> _About this task_
Should pictures appear among the records, leave them out, and copy exactly only the lines from the first through the one with "(Weierstrauss approximation theorem)", inclusive.

> _Items listed in a dataset_
————

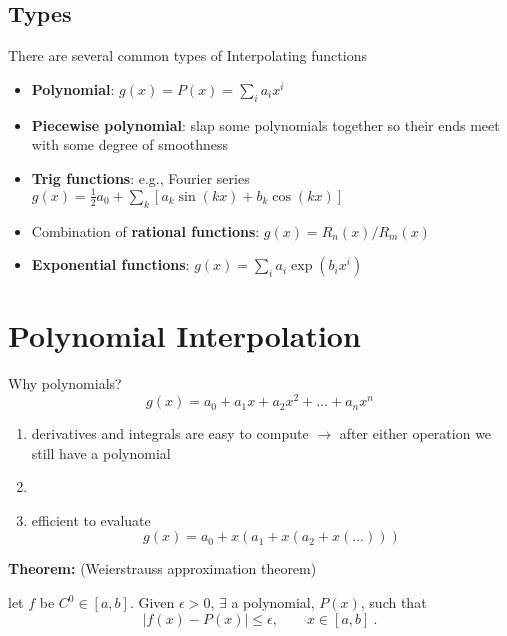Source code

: \documentclass[12pt]{exam}
\begin{document}
\subsection*{Types}
There are several common types of Interpolating functions
%
\begin{itemize}
\item \textbf{Polynomial}: $g(x) = P(x) = \sum_i a_i x^i$

\item \textbf{Piecewise polynomial}: slap some polynomials together so their ends meet with some degree of smoothness

\item \textbf{Trig functions}: e.g., Fourier series $g(x) = \frac{1}{2} a_0 + \sum_k [a_k \sin(kx) + b_k \cos(kx)]$ %

\item Combination of \textbf{rational functions}: $g(x) = R_n(x)/R_m(x)$

\item \textbf{Exponential functions}: $g(x) = \sum_i a_i \exp(b_i x^i)$
\end{itemize}


\section*{Polynomial Interpolation}
Why polynomials?
\[g(x) = a_0 + a_1 x + a_2 x^2 + \dots +a_n x^n\]

\begin{enumerate}
\ifprintanswers
\item derivatives and integrals are easy to compute $\rightarrow$ after either operation we still have a polynomial
\else
\item
\fi
\item efficient to evaluate
\[g(x) = a_0 + x(a_1 + x(a_2 + x(\dots)))\]
\end{enumerate}

\textbf{Theorem:} (Weierstrauss approximation theorem)

let $f$ be $C^0 \in [a,b]$. Given $\epsilon > 0$, $\exists$ a polynomial, $P(x)$, such that 
\ifprintanswers
\[|f(x) - P(x)| \leq \epsilon, \qquad x \in [a,b] \:.\]
\else
\vspace*{2em}
\fi
\end{document}
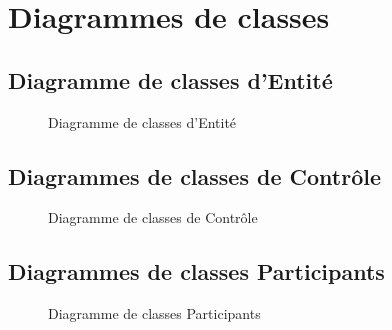 
\section{Diagrammes de classes}
    \subsection{Diagramme de classes d'Entité}
        \FloatBarrier
        \begin{figure}[H]
        \begin{center}
            
        \end{center}
        \caption{Diagramme de classes d'Entité}
        \label{fig:classentity}
        \end{figure}
        \subsection{Diagrammes de classes de Contrôle}
        \FloatBarrier
        \begin{figure}[H]
        \begin{center}
            
        \end{center}
        \caption{Diagramme de classes de Contrôle}
        \label{fig:classcontrol}
        \end{figure}
    \subsection{Diagrammes de classes Participants}
        \FloatBarrier
        \begin{figure}[H]
        \begin{center}
            
        \end{center}
        \caption{Diagramme de classes Participants}
        \label{fig:classpart}
        \end{figure}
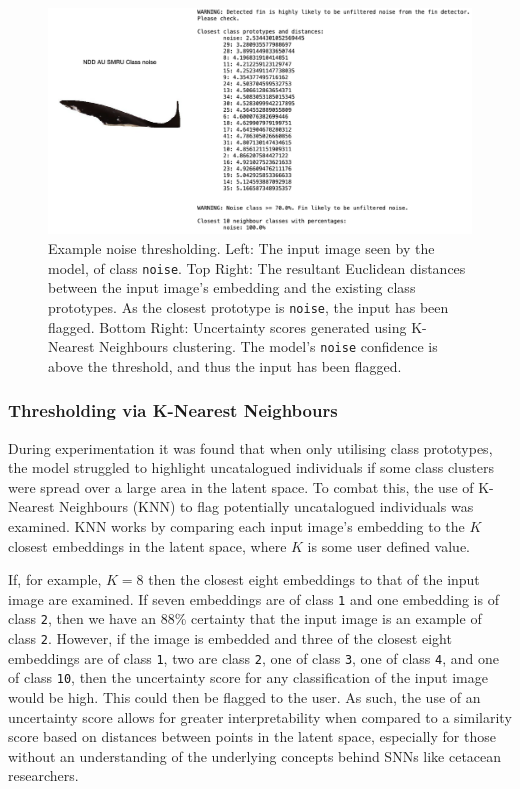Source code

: \begin{figure}[t]
	\begin{center}
		\includegraphics[scale=0.5]{Chapter5/figs/noise-example-ndd-au-smru.png}
	\end{center}
	\caption[Example noise thresholding.]{Example noise thresholding. Left: The input image seen by the model, of class \texttt{noise}. Top Right: The resultant Euclidean distances between the input image's embedding and the existing class prototypes. As the closest prototype is \texttt{noise}, the input has been flagged. Bottom Right: Uncertainty scores generated using K-Nearest Neighbours clustering. The model's \texttt{noise} confidence is above the threshold, and thus the input has been flagged.}
	\label{fig:noise-individual-example-ndd-au-smru}
\end{figure}

\subsubsection{Thresholding via K-Nearest Neighbours}\label{ch:ID,sec:ModelSelection,subsec:UncataloguedIndividualThresholding,subsub:KNN}

 During experimentation it was found that when only utilising class prototypes, the model struggled to highlight uncatalogued individuals if some class clusters were spread over a large area in the latent space. To combat this, the use of K-Nearest Neighbours (KNN) to flag potentially uncatalogued individuals was examined. KNN works by comparing each input image's embedding to the $K$ closest embeddings in the latent space, where $K$ is some user defined value. 
 
 If, for example, $K = 8$ then the closest eight embeddings to that of the input image are examined. If seven embeddings are of class \texttt{1} and one embedding is of class \texttt{2}, then we have an 88\% certainty that the input image is an example of class \texttt{2}. However, if the image is embedded and three of the closest eight embeddings are of class \texttt{1}, two are class \texttt{2}, one of class \texttt{3}, one of class \texttt{4}, and one of class \texttt{10}, then the uncertainty score for any classification of the input image would be high. This could then be flagged to the user. As such, the use of an uncertainty score allows for greater interpretability when compared to a similarity score based on distances between points in the latent space, especially for those without an understanding of the underlying concepts behind SNNs like cetacean researchers. 

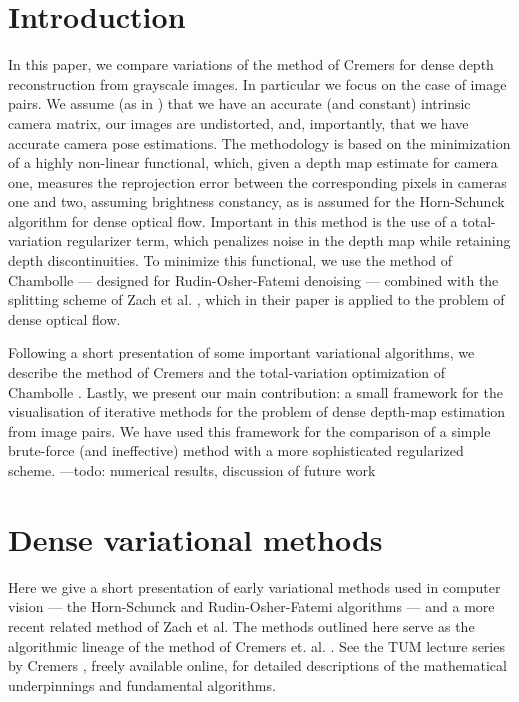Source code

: \documentclass[conference]{IEEEtran}
\begin{document}
\section{Introduction}
In this paper, we compare variations of the method of Cremers \cite{dense_geometry} for dense
depth reconstruction from grayscale images. In particular we focus on the case of image pairs.
We assume (as in \cite{dense_geometry}) that we have an accurate (and constant) intrinsic camera matrix,
our images are undistorted, and, importantly, that we have accurate camera pose estimations.
The methodology is based on the minimization of a highly non-linear functional, which, given
a depth map estimate for camera one, measures the reprojection error between the corresponding
pixels in cameras one and two, assuming brightness constancy, as is assumed for the Horn-Schunck algorithm \cite{horn_schunck} for dense optical flow.
Important in this method is the use of a total-variation regularizer term, which penalizes noise in the depth map while retaining
depth discontinuities.
To minimize this functional, we use the method of Chambolle \cite{chambolle} --- designed for Rudin-Osher-Fatemi \cite{rof} denoising ---
combined with the splitting scheme of Zach et al. \cite{tv_optical_flow}, which in their paper is applied
to the problem of dense optical flow.

Following a short presentation of some important variational algorithms, we describe the method of Cremers
\cite{dense_geometry} and the total-variation optimization of Chambolle \cite{chambolle}.
Lastly, we present our main contribution: a small framework for the visualisation of iterative methods for the problem of
dense depth-map estimation from image pairs. We have used this framework for the comparison of a simple brute-force 
(and ineffective) method with a more sophisticated regularized scheme. ---todo: numerical results, discussion of future work

\section{Dense variational methods}
Here we give a short presentation of early variational methods used in computer vision ---
the Horn-Schunck and Rudin-Osher-Fatemi algorithms --- and a more recent related method of Zach et al. \cite{tv_optical_flow}
The methods outlined here serve as the algorithmic lineage of the method of Cremers et. al. \cite{dense_geometry}.
See the TUM lecture series by Cremers \cite{variational_lectures}, freely available online, for detailed descriptions of the mathematical underpinnings
and fundamental algorithms.
\end{document}

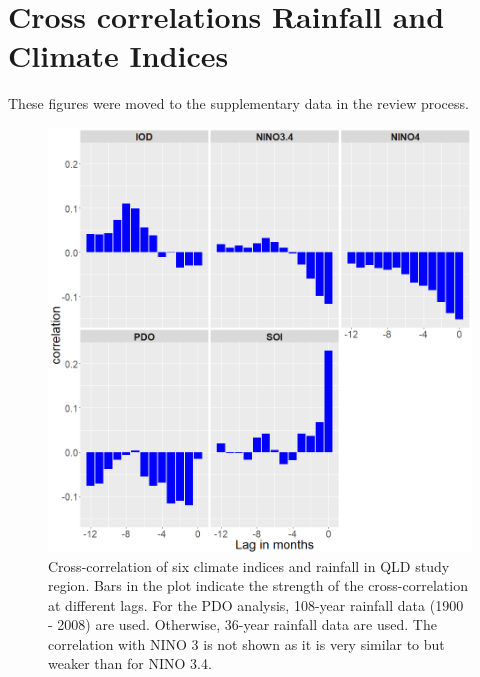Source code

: \documentclass[fleqn,10pt,lineno]{wlpeerj} %
\theoremstyle{definition}
\theoremstyle{definition}
\theoremstyle{definition}
\theoremstyle{remark}
\begin{document}
\newpage

\section{Cross correlations Rainfall and Climate
Indices}\label{cross-correlations-rainfall-and-climate-indices}

These figures were moved to the supplementary data in the review
process.

\begin{figure}
\includegraphics[width=0.9\linewidth]{figures/FigS1} \caption{Cross-correlation of six climate indices and rainfall in QLD study region. Bars in the plot indicate the strength of the cross-correlation at different lags. For the PDO analysis, 108-year rainfall data (1900 - 2008) are used. Otherwise, 36-year rainfall data are used. The correlation with NINO 3 is not shown as it is very similar to but weaker than for NINO 3.4.}\label{fig:cor-rain-qld}
\end{figure}
\end{document}
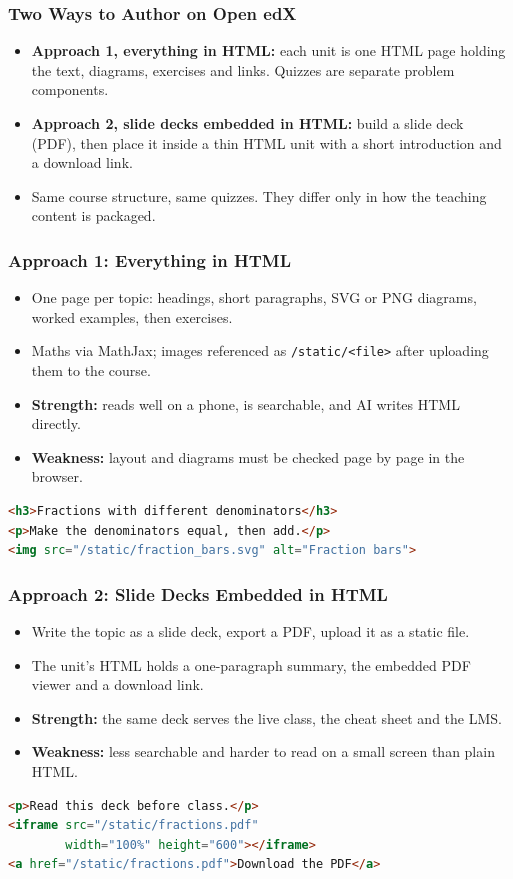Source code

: \begin{frame}[fragile]\frametitle{Two Ways to Author on Open edX}
\begin{itemize}
\item \textbf{Approach 1, everything in HTML:} each unit is one HTML page holding the text, diagrams, exercises and links. Quizzes are separate problem components.
\item \textbf{Approach 2, slide decks embedded in HTML:} build a slide deck (PDF), then place it inside a thin HTML unit with a short introduction and a download link.
\item Same course structure, same quizzes. They differ only in how the teaching content is packaged.
\end{itemize}
\end{frame}

\begin{frame}[fragile]\frametitle{Approach 1: Everything in HTML}
\begin{itemize}
\item One page per topic: headings, short paragraphs, SVG or PNG diagrams, worked examples, then exercises.
\item Maths via MathJax; images referenced as \texttt{/static/<file>} after uploading them to the course.
\item \textbf{Strength:} reads well on a phone, is searchable, and AI writes HTML directly.
\item \textbf{Weakness:} layout and diagrams must be checked page by page in the browser.
\end{itemize}
\begin{lstlisting}[language=HTML]
<h3>Fractions with different denominators</h3>
<p>Make the denominators equal, then add.</p>
<img src="/static/fraction_bars.svg" alt="Fraction bars">
\end{lstlisting}
\end{frame}

\begin{frame}[fragile]\frametitle{Approach 2: Slide Decks Embedded in HTML}
\begin{itemize}
\item Write the topic as a slide deck, export a PDF, upload it as a static file.
\item The unit's HTML holds a one-paragraph summary, the embedded PDF viewer and a download link.
\item \textbf{Strength:} the same deck serves the live class, the cheat sheet and the LMS.
\item \textbf{Weakness:} less searchable and harder to read on a small screen than plain HTML.
\end{itemize}
\begin{lstlisting}[language=HTML]
<p>Read this deck before class.</p>
<iframe src="/static/fractions.pdf"
        width="100%" height="600"></iframe>
<a href="/static/fractions.pdf">Download the PDF</a>
\end{lstlisting}
\end{frame}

————

> _Answer below_
Source code

: \documentclass[12pt]{exam}
\begin{document}
\subsection*{Types}
There are several common types of Interpolating functions
%
\begin{itemize}
\item \textbf{Polynomial}: $g(x) = P(x) = \sum_i a_i x^i$

\item \textbf{Piecewise polynomial}: slap some polynomials together so their ends meet with some degree of smoothness

\item \textbf{Trig functions}: e.g., Fourier series $g(x) = \frac{1}{2} a_0 + \sum_k [a_k \sin(kx) + b_k \cos(kx)]$ %

\item Combination of \textbf{rational functions}: $g(x) = R_n(x)/R_m(x)$

\item \textbf{Exponential functions}: $g(x) = \sum_i a_i \exp(b_i x^i)$
\end{itemize}


\section*{Polynomial Interpolation}
Why polynomials?
\[g(x) = a_0 + a_1 x + a_2 x^2 + \dots +a_n x^n\]

\begin{enumerate}
\ifprintanswers
\item derivatives and integrals are easy to compute $\rightarrow$ after either operation we still have a polynomial
\else
\item
\fi
\item efficient to evaluate
\[g(x) = a_0 + x(a_1 + x(a_2 + x(\dots)))\]
\end{enumerate}

\textbf{Theorem:} (Weierstrauss approximation theorem)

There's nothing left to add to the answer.